James was kind enough to take an extra hour and let me geek out about the design and maintenance of the server backend–something I had invested years of my life on with QuestAtlantis during my graduate work. This quote was from part of our discussion about the rating system, and how Mm had realized that the ratings system was being abused by some players to make it so that published levels would just never be seen by most players. By getting a few friends together and giving a frowny face, a level could receive enough negative votes early on that it would never recover…and they found cliques of users that would band together to harass creators using this mechanism!

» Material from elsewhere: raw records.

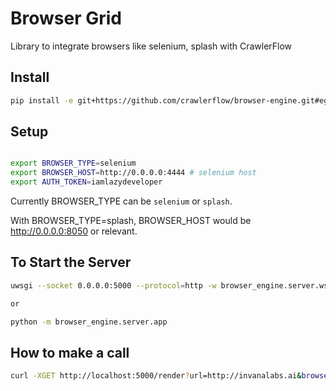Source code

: # Browser Grid

Library to integrate browsers like selenium, splash with CrawlerFlow 

## Install

```bash
pip install -e git+https://github.com/crawlerflow/browser-engine.git#egg=browser_engine
```


## Setup

```bash

export BROWSER_TYPE=selenium
export BROWSER_HOST=http://0.0.0.0:4444 # selenium host
export AUTH_TOKEN=iamlazydeveloper

```
Currently BROWSER_TYPE can be `selenium` or `splash`. 

With BROWSER_TYPE=splash, BROWSER_HOST would be http://0.0.0.0:8050 or relevant.

## To Start the Server 

```bash
uwsgi --socket 0.0.0.0:5000 --protocol=http -w browser_engine.server.wsgi:application --processes 4 --threads 2

or 

python -m browser_engine.server.app
```




## How to make a call

```bash
curl -XGET http://localhost:5000/render?url=http://invanalabs.ai&browser_type=selenium&token=iamlazydeveloper
```

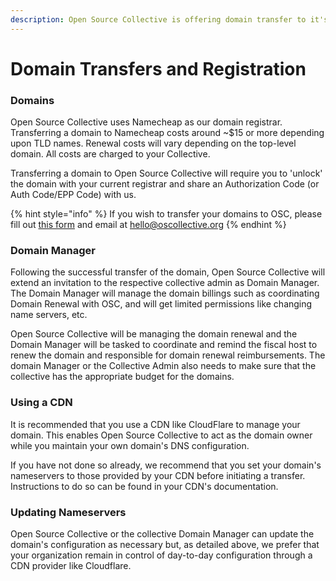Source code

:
 ```yaml
---
description: Open Source Collective is offering domain transfer to it's hosted collectives.
---
```


# Domain Transfers and Registration

### Domains

Open Source Collective uses Namecheap as our domain registrar. Transferring a domain to Namecheap costs around \~$15 or more depending upon TLD names. Renewal costs will vary depending on the top-level domain. All costs are charged to your Collective.

Transferring a domain to Open Source Collective will require you to 'unlock' the domain with your current registrar and share an Authorization Code (or Auth Code/EPP Code) with us.&#x20;

{% hint style="info" %}
If you wish to transfer your domains to OSC, please fill out [this form](https://forms.gle/6UcW292w7tfD4saz6) and email at hello@oscollective.org
{% endhint %}

### Domain Manager

Following the successful transfer of the domain, Open Source Collective will extend an invitation to the respective collective admin as Domain Manager. The Domain Manager will manage the domain billings such as coordinating Domain Renewal with OSC, and will get limited permissions like changing name servers, etc.&#x20;

Open Source Collective will be managing the domain renewal and the Domain Manager will be tasked to coordinate and remind the fiscal host to renew the domain and responsible for domain renewal reimbursements. The domain Manager or the Collective Admin also needs to make sure that the collective has the appropriate budget for the domains.&#x20;

### Using a CDN

It is recommended that you use a CDN like CloudFlare to manage your domain. This enables Open Source Collective to act as the domain owner while you maintain your own domain's DNS configuration.

If you have not done so already, we recommend that you set your domain's nameservers to those provided by your CDN before initiating a transfer. Instructions to do so can be found in your CDN's documentation.

### Updating Nameservers

Open Source Collective or the collective Domain Manager can update the domain's configuration as necessary but, as detailed above, we prefer that your organization remain in control of day-to-day configuration through a CDN provider like Cloudflare.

Maintaining a friendly environment is essential to the spirit and goal of LBP to expand creativity. Friendliness creates and maintains an environment for anyone to participate. Without the friendly ethos, it would be intimidating for anyone to share even their fully-baked ideas, much less the half-baked and in-progress thoughts that might be our best opportunities for learning.

Design for Inclusion

To bridge to the real-world metagame production of dolls, cos-play, etc. the LBP team felt the use of real-world materials and physical concepts for design was key. Referencing materials like glass, metal, wood, and sponge to communicate the physics of the game also creates opportunities for players to pull and push their creativity from the world into the game and vice versa. Furthermore the use of familiar materials made it so that it was more likely that a new player could step into the creating role feeling like they “knew” something about what to do. And that entry point is critical for inviting potential members into a community.

The effect of this entry point is that it creates opportunities for everyone to be acknowledged for their own creativity. This in turn helps to broaden the answer to the question“What does it mean to be creative?” Specifically, creativity in LBP could mean creation of a level, a shared object or prize, music, reviews, community support, and mashups. Every contribution is acknowledged for contributing to the ecology of the game.

Conclusions on Making Work Visible

I’ve introduced five design principles as somewhat independent elements because I believe they can be used independently. But I also want to encourage seeing them as an ecology that was put together to support the larger idea of “Making Work Visible” as a way to drive creativity. Sharing without Discoverability isn’t as useful as with Discoverability, just as Co-locating work can enhance the discoverability of work and drive sharing. If you don’t feel safe sharing your work, you probably won’t take that risk, so Friendliness is another important part of the design.

This diagram is by no means complete, and my next blog post will pick-up on a whole set of connected principles focused on design principles for acknowledgement and feedback because those are key elements to the human experience of this design. But in this post I wanted to focus on what might be considered more mechanical design principles, things that could be functionally instantiated by designers.

One last comment Kareem made really gets at the core ethos of this web of design principles:

Inspiration is everything. You have to love things and like people and have heroes and want to …to pay homage to them. The whole mythology of originality is isolating us all from each other…is killing everything. You must like others and have respect for their achievement, and know that they took years of practice [to get there].
— Kareem Ettouney, Art Director, MediaMolecule



[2] This is part of the studio’s internal process, as discussed here: Connecting Workplace Culture Qualities to Player-Creator Communities

[3] And even epistemic frames, as discussed before.